Pope responds to Zappone on Tuam babies controversy
Pontiff puts pressure on orders but ignores request for funds
Pope Francis has put pressure on Irish religious orders to accept responsibility for the horrific treatment of children who died in mother and baby homes, the Sunday Independent can reveal.
In a letter to Children's Minister Katherine Zappone, which has been exclusively obtained by this newspaper, the Pontiff also suggests the Government should accept its role in the scandal which was sparked by the discovery of children's remains in an disused sceptic tank linked to the Bon Secours congregation.
The Pope said he offered "prayerful solidarity and concern" for what he described as the "sad situation" arising from the work of the Commission of Investigation into mother and baby homes.
"I pray in particular that efforts made by the Government and by local churches and religious congregations will help face responsibly this tragic chapter in Ireland's history," the Pope added.
The Pope was responding to a letter from Ms Zappone in which she called on the church to "contribute substantially" to the cost involved in the Commission of Investigation.
In her correspondence, the minister said the church should accept its "responsibility and make reparation for its part in a very shameful chapter of Irish history".
However, in his letter on official Vatican headed paper, the Pope makes no reference to Ms Zappone's demand for financial resources.
"I wish to express my sincere appreciation for your recent letter in which you described the work of the Commission of Investigation.
"Gladly recalling my visit to Ireland and our conversation together, I want you to know that I will pray for you, your loved ones and for your important work at he service of Ireland," he added.
The Commission of Investigation is examining the historical practices at 14 mother and baby homes and four county homes.
The Bon Secours religious order offered €2.5m towards the cost of excavating the Tuam mother and baby home, where it has been established children were buried in a sewer system. Ms Zappone has estimated the cost of excavating the entire site at between €6m and €13m. The Government has asked the Bon Secours order for a larger financial contribution to cost of removing the remains.
The minister previously described the Bon Secours offer as a contribution to costs but said it was "not a settlement" and "not an indemnity".
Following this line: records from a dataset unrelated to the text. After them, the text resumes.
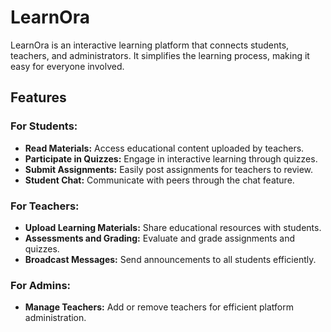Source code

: 
# LearnOra

LearnOra is an interactive learning platform that connects students, teachers, and administrators. It simplifies the learning process, making it easy for everyone involved.

## Features

### For Students:
- **Read Materials:** Access educational content uploaded by teachers.
- **Participate in Quizzes:** Engage in interactive learning through quizzes.
- **Submit Assignments:** Easily post assignments for teachers to review.
- **Student Chat:** Communicate with peers through the chat feature.

### For Teachers:
- **Upload Learning Materials:** Share educational resources with students.
- **Assessments and Grading:** Evaluate and grade assignments and quizzes.
- **Broadcast Messages:** Send announcements to all students efficiently.

### For Admins:
- **Manage Teachers:** Add or remove teachers for efficient platform administration.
The Pope's intervention could put pressure on the Bon Secours and other religious orders involved in the scandal to contribute more funding towards the mammoth investigation into mother and baby homes.
Yesterday, Minister Zappone's spokesperson said the minister was "happy" to receive the Pope's letter.
"She believes that raising the issue of Tuam brought an awareness of what happened to the Pope's attention and that he has thought about it," he said.
"It is good that the leader of the church is aware of and understands the role of the church. This is important in addressing our past."
"The minister thinks it is possible because of his reference to the congregations that he is aware of the offer by the Bon Secours Sisters," he added.